When I first met Robert Peake, he was still in the early stages of mourning the loss of his infant son, James Valentine, to whom The Silence Teacher, his gorgeous new collection is dedicated. I was immediately struck by Robert’s depth of knowledge, quick wit and skill as a poet—a talented wordsmith with a deep emotional register and intellectual acuity—a writer capable of feeling much and wielding precise language in order to reveal the beautiful, wounded worlds spinning inside and around him.
The Silence Teacher lives up to this author’s reputation as a keen, sentient observer and is a heroic account of a father’s journey dealing with death. As the title suggests, silence becomes an element, like water or music, to measure and express the unfathomable grief of losing a child: “The music within me is quiet, but persistent./ One day, like you, I will return to being the song./ Beneath my eyelids, too, runs the sound of water.”
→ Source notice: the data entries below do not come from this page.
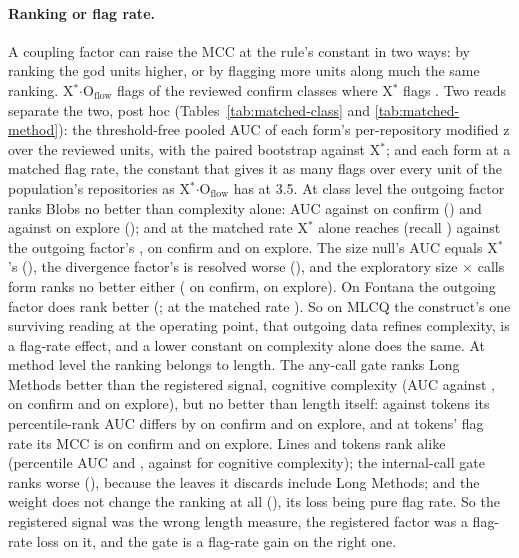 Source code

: \documentclass[11pt,a4paper]{article}
\newcommand{\Xs}{X$^*$}
\newcommand{\Oflow}{O$_{\text{flow}}$}
\begin{document}
\paragraph{Ranking or flag rate.} A coupling factor can raise the MCC at the
rule's constant in two ways: by ranking the god units higher, or by flagging
more units along much the same ranking. \Xs$\cdot$\Oflow{} flags
\matchedOOwnFlags{} of the reviewed confirm classes where \Xs{} flags
\matchedXOwnFlags{}. Two reads separate the two, post hoc
(Tables~\ref{tab:matched-class} and \ref{tab:matched-method}): the
threshold-free pooled AUC of each form's per-repository modified z over the
reviewed units, with the paired bootstrap against \Xs{}; and each form at a
matched flag rate, the constant that gives it as many flags over every unit
of the population's repositories as \Xs$\cdot$\Oflow{} has at 3.5. At class
level the outgoing factor ranks Blobs no better than complexity alone: AUC
\matchedOAucConfirm{} against \matchedXAucConfirm{} on confirm
(\matchedOAucVsXConfirm{}) and \matchedOAucExplore{} against
\matchedXAucExplore{} on explore (\matchedOAucVsXExplore{}); and at the
matched rate \Xs{} alone reaches \matchedXMatchedMcc{} (recall
\matchedXMatchedRecall{}) against the outgoing factor's \matchedOMcc{},
\matchedOVsXConfirm{} on confirm and \matchedOVsXExplore{} on explore. The
size null's AUC equals \Xs{}'s (\matchedNAucVsXConfirm{}), the divergence
factor's is resolved worse (\matchedDAucVsXConfirm{}), and the exploratory
size $\times$ calls form ranks no better either
(\matchedSizeCallsAucVsXConfirm{} on confirm,
\matchedSizeCallsAucVsXExplore{} on explore). On Fontana the outgoing factor
does rank better (\matchedFontanaOAucVsX{}; at the matched rate
\matchedFontanaOVsX{}). So on MLCQ the construct's one surviving reading at
the operating point, that outgoing data refines complexity, is a flag-rate
effect, and a lower constant on complexity alone does the same. At method level the ranking belongs to length. The any-call gate ranks
Long Methods better than the registered signal, cognitive complexity (AUC
\matchedGateAucConfirm{} against \matchedCogAucConfirm{},
\matchedGateAucVsXmConfirm{} on confirm and \matchedGateAucVsXmExplore{}
on explore), but no better than length itself: against tokens its
percentile-rank AUC differs by \matchedGatePctVsTokensConfirm{} on confirm
and \matchedGatePctVsTokensExplore{} on explore, and at tokens' flag rate
its MCC is \matchedGateMatchedVsTokensConfirm{} on confirm and
\matchedGateMatchedVsTokensExplore{} on explore. Lines and tokens rank
alike (percentile AUC \matchedLinesPctConfirm{} and
\matchedTokensPctConfirm{}, against \matchedCogPctConfirm{} for cognitive
complexity); the internal-call gate ranks worse
(\matchedIntGateAucVsXmConfirm{}), because the leaves it discards include
Long Methods; and the weight does not change the ranking at all
(\matchedWeightAucVsXmConfirm{}), its loss being pure flag rate. So the
registered signal was the wrong length measure, the registered factor was a
flag-rate loss on it, and the gate is a flag-rate gain on the right one.
\end{document}
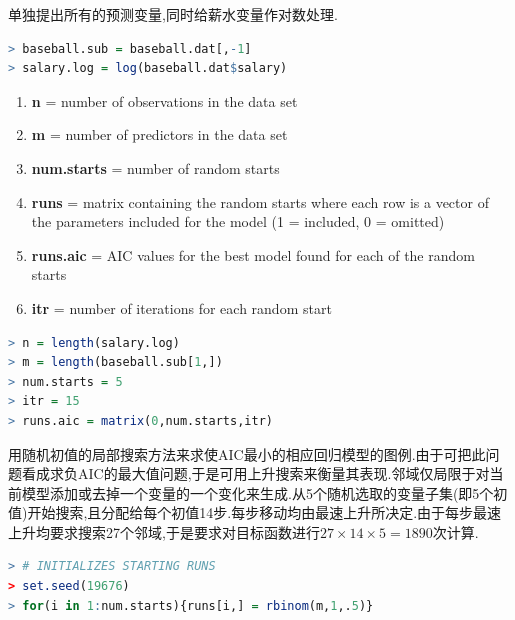 \documentclass[11pt,a4paper,oneside]{book}
\begin{document}
单独提出所有的预测变量,同时给薪水变量作对数处理.
\begin{lstlisting}[language=r]
> baseball.sub = baseball.dat[,-1]
> salary.log = log(baseball.dat$salary)
\end{lstlisting}
\begin{enumerate}
	\item \textbf{n} = number of observations in the data set
	\item \textbf{m} = number of predictors in the data set
	\item \textbf{num.starts} = number of random starts
	\item \textbf{runs} = matrix containing the random starts where each row is a vector of the parameters included for the model (1 = included, 0 = omitted)
	\item \textbf{runs.aic}	= AIC values for the best model found for each of the random starts
	\item \textbf{itr} = number of iterations for each random start
\end{enumerate}

\begin{lstlisting}[language=r]
> n = length(salary.log)
> m = length(baseball.sub[1,])
> num.starts = 5
> itr = 15
> runs.aic = matrix(0,num.starts,itr)
\end{lstlisting}

用随机初值的局部搜索方法来求使AIC最小的相应回归模型的图例.由于可把此问题看成求负AIC的最大值问题,于是可用上升搜索来衡量其表现.邻域仅局限于对当前模型添加或去掉一个变量的一个变化来生成.从5个随机选取的变量子集(即5个初值)开始搜索,且分配给每个初值14步.每步移动均由最速上升所决定.由于每步最速上升均要求搜索27个邻域,于是要求对目标函数进行$ 27\times 14\times 5=1890 $次计算.


\begin{lstlisting}[language=r]
> # INITIALIZES STARTING RUNS
> set.seed(19676) 
> for(i in 1:num.starts){runs[i,] = rbinom(m,1,.5)}
\end{lstlisting}
\end{document}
Peake deftly weaves this concept throughout the book, mining absence and anguish for the glittering trove it has to offer. As Nietzche once said, “Truth is a mobile army of metaphors,” and Peake knows how to arm himself for the battle of surviving the inconceivable, beginning with the literal silence of the hospital room and infant son the moment his tiny life ceases. From the title poem “The Silence Teacher”:
Grief’s small hands cupped before me,
reliving the news of our infant son’s tests,
his brain as quiet as her soundless sea,
and still as winter in a robin’s nest,
I did not say: I was the one who held him last
until the ticking heart stopped in his chest
or what that silence taught, and how it pressed.
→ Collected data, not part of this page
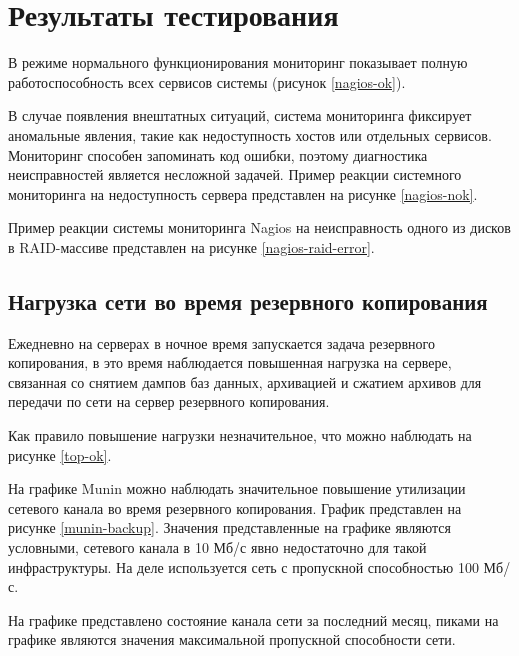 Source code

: \section{Результаты тестирования}

В режиме нормального функционирования мониторинг показывает полную работоспособность всех сервисов системы (рисунок \ref{nagios-ok}).

В случае появления внештатных ситуаций, система мониторинга фиксирует аномальные явления, такие как недоступность хостов или отдельных сервисов.
Мониторинг способен запоминать код ошибки, поэтому диагностика неисправностей является несложной задачей.
Пример реакции системного мониторинга на недоступность сервера представлен на рисунке \ref{nagios-nok}.

Пример реакции системы мониторинга Nagios на неисправность одного из дисков в RAID-массиве представлен на рисунке \ref{nagios-raid-error}.

\subsection{Нагрузка сети во время резервного копирования}

Ежедневно на серверах в ночное время запускается задача резервного копирования, в это время наблюдается повышенная нагрузка на сервере, связанная со снятием дампов баз данных, архивацией и сжатием архивов для передачи по сети на сервер резервного копирования.

Как правило повышение нагрузки незначительное, что можно наблюдать на рисунке \ref{top-ok}.

На графике Munin можно наблюдать значительное повышение утилизации сетевого канала во время резервного копирования.
График представлен на рисунке \ref{munin-backup}.
Значения представленные на графике являются условными, сетевого канала в 10 Мб/с явно недостаточно для такой инфраструктуры.
На деле используется сеть с пропускной способностью 100 Мб/с.

На графике представлено состояние канала сети за последний месяц, пиками на графике являются значения максимальной пропускной способности сети.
Here, from the start, I was enveloped in Peake’s spell, listening with him to the sounds of silence, hyper-aware of the opposing tension of this bereft parent’s primal scream held deep inside as he attempts to carry on with the routine of daily life, “the hum of the living still buzzing around my ears.” Whether describing the image of deer prints left in snow when his wife was still pregnant, feeling the anvil-weight silence of friends and strangers who struggle, not knowing how to respond (What can one say? What words could ever address such gravity?), or the strange comfort of bright carp swimming noiselessly around a koi pond—silence is everywhere, and like his small son’s life, it is both dead cold and white hot, blazing up “like sun upon the sea.”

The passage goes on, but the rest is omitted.